Rules and Customs of Sumo Wrestling
Sumo wrestling consists of six divisions namely makuuchi, jūryō, makushita, sandanme, jonidan and jonokuchi in decreasing order of rank. This is the hierarchy of the sumo wrestlers according to their experience and fights they have won. The highest division is called makuuchi and it consists of experienced wrestlers who have fought through the ranks to make it to the top. It is the most competitive division and consists of all the champions. The grand champion in this division is called the Yokozuna. The lowest division of sumo wrestlers is jonokuchi to which all the amateur wrestlers belong. They begin with training and have to win fights to rise to the higher divisions.
All professional wrestlers even of higher ranks have to stay in training 'stables', where their everyday activities are closely monitored by the coach or stable master. The lower ranked wrestlers have to do all the chores and have to give preference to the higher ranked wrestlers within the stable. Professional sumo wrestling tournaments are held six times every year. High ranking competitors are usually scheduled to fight towards the end of each tournament. The rules are that two wrestlers from the same stable do not compete with each other unless they have reached a final stage of the competition. The same rule holds true even for brothers, even though they may be from different stables.
In sumo wrestling, the wrestling ring is called the dohyō. It is a circular area, usually 4.55m in diameter, that is covered with sand. The competitors are known as rikishis and they have a fixed fighting costume that they wear which is known as mawashi. The referee is called the gyōji.
Rituals and Regulations
There are a number of customs that are followed as a rule in sumo wrestling at the start of each match. These include the ceremonial Shinto purification rituals, used to drive away evil spirits from the dohyō. In the first ritual, each wrestler claps his hands and then stomps his legs, while facing the audience. They then rinse their mouth and clean it with a piece of paper. They then take a handful of salt and put it into the ring to purify it and thus conclude the purification ritual.
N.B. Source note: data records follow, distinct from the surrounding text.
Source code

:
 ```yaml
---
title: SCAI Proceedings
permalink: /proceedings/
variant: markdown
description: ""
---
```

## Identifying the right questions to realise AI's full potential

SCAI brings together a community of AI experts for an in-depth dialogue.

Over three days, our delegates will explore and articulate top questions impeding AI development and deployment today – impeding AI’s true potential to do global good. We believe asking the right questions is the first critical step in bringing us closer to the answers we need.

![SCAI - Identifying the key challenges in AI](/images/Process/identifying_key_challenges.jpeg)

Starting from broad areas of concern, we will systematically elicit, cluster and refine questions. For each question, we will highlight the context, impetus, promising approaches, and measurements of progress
The opponents then enter the ring and stare each other down before charging to take on each other.
The basic rules for winning a match are:
- To force the opponent to step out of the ring.
- To force any of the opponent's body parts to touch the ground, other than the soles of his feet.
- Disqualifications may occur in the cases of use of improper technique and if the mawashi or wrestling gear comes completely undone.
- In case of absence of one of the opponents at the time of the bout, the absent wrestler can be disqualified.
Sumo wrestling matches last from a few seconds to about a minute. A heavy and bulky wrestler usually wins the matches, but a smaller wrestler could beat a bigger opponent by using cunning skill and good technique. This sport is greatly enjoyed in Japan and is considered a modern martial art in the Japanese culture. The top wrestlers are well paid and are quite famous. There are many controversies regarding sumo wrestling, including the exclusion of women from the sport, the difficult life faced by the new entrants, and the charges of match fixing against some top wrestlers. There is also a controversy on the limit of foreign wrestlers that are allowed to participate. This does not deter fans in and around Japan and even the world over from enjoying this exciting sport.